START Input

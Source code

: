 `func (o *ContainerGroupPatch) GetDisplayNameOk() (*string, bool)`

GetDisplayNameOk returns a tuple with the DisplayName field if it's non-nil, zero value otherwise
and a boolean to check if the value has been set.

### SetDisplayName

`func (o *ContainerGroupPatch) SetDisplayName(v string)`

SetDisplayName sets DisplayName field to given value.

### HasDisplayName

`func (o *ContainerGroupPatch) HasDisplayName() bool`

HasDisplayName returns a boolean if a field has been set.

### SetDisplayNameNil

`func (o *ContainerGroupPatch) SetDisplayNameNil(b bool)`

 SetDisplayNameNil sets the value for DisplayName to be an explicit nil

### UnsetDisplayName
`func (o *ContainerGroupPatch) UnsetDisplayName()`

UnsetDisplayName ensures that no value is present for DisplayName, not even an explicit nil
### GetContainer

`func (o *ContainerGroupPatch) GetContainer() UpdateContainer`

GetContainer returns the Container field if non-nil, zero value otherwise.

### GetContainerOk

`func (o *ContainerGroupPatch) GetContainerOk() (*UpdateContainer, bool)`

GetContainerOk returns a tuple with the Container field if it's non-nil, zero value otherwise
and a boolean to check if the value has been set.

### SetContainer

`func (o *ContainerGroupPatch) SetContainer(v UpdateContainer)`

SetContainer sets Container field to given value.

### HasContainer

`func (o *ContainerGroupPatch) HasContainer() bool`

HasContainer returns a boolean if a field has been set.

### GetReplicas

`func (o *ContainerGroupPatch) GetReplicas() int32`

END Input
START Input

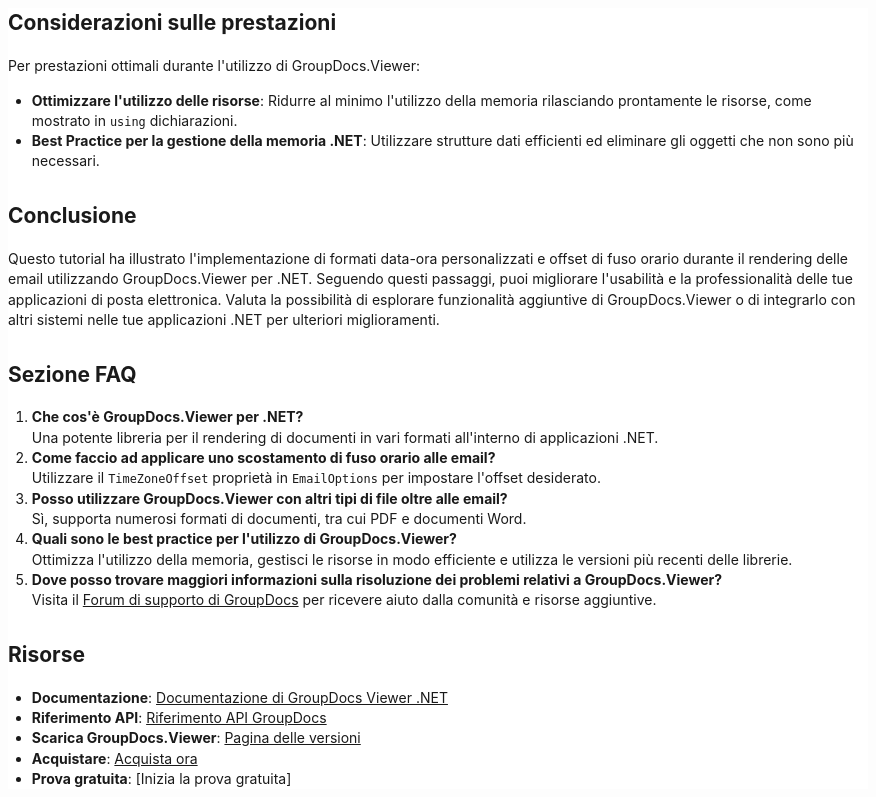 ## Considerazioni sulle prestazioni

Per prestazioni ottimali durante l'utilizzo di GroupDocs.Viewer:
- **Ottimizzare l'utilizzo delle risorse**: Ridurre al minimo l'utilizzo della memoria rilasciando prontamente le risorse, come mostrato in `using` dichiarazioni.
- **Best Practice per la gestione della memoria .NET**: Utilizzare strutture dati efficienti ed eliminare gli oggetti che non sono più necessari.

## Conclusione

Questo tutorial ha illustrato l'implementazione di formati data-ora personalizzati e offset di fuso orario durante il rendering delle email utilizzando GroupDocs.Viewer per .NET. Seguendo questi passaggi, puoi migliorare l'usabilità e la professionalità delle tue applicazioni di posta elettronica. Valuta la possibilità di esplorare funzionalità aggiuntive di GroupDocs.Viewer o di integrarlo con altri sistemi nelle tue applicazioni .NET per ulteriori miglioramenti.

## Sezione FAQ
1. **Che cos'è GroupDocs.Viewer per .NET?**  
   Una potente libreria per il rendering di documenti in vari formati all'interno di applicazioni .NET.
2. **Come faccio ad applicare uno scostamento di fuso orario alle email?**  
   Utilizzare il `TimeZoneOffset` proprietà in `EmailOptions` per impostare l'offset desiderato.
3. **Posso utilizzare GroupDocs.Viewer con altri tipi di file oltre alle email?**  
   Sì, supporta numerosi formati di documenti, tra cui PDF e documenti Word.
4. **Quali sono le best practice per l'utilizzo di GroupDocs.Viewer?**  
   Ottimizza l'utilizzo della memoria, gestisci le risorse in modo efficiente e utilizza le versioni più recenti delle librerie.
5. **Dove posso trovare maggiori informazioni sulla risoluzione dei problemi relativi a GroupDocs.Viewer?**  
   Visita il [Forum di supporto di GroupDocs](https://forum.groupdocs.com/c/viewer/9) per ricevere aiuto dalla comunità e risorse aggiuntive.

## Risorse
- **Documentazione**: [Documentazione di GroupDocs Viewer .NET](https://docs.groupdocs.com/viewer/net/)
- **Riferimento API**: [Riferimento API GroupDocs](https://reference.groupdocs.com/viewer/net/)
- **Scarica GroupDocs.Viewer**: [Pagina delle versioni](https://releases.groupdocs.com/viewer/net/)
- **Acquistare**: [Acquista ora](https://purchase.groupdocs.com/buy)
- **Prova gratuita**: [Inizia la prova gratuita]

END Input

**Prompt:**
All lines in the listing above from the line containing "Una potente libreria" to the line containing "- **Prova gratuita**: [Inizia", inclusive, should be retyped exactly; no other lines should appear.

**Response:**
   Una potente libreria per il rendering di documenti in vari formati all'interno di applicazioni .NET.
2. **Come faccio ad applicare uno scostamento di fuso orario alle email?**  
   Utilizzare il `TimeZoneOffset` proprietà in `EmailOptions` per impostare l'offset desiderato.
3. **Posso utilizzare GroupDocs.Viewer con altri tipi di file oltre alle email?**  
   Sì, supporta numerosi formati di documenti, tra cui PDF e documenti Word.
4. **Quali sono le best practice per l'utilizzo di GroupDocs.Viewer?**  
   Ottimizza l'utilizzo della memoria, gestisci le risorse in modo efficiente e utilizza le versioni più recenti delle librerie.
5. **Dove posso trovare maggiori informazioni sulla risoluzione dei problemi relativi a GroupDocs.Viewer?**  
   Visita il [Forum di supporto di GroupDocs](https://forum.groupdocs.com/c/viewer/9) per ricevere aiuto dalla comunità e risorse aggiuntive.

## Risorse
- **Documentazione**: [Documentazione di GroupDocs Viewer .NET](https://docs.groupdocs.com/viewer/net/)
- **Riferimento API**: [Riferimento API GroupDocs](https://reference.groupdocs.com/viewer/net/)
- **Scarica GroupDocs.Viewer**: [Pagina delle versioni](https://releases.groupdocs.com/viewer/net/)
- **Acquistare**: [Acquista ora](https://purchase.groupdocs.com/buy)
- **Prova gratuita**: [Inizia la prova gratuita]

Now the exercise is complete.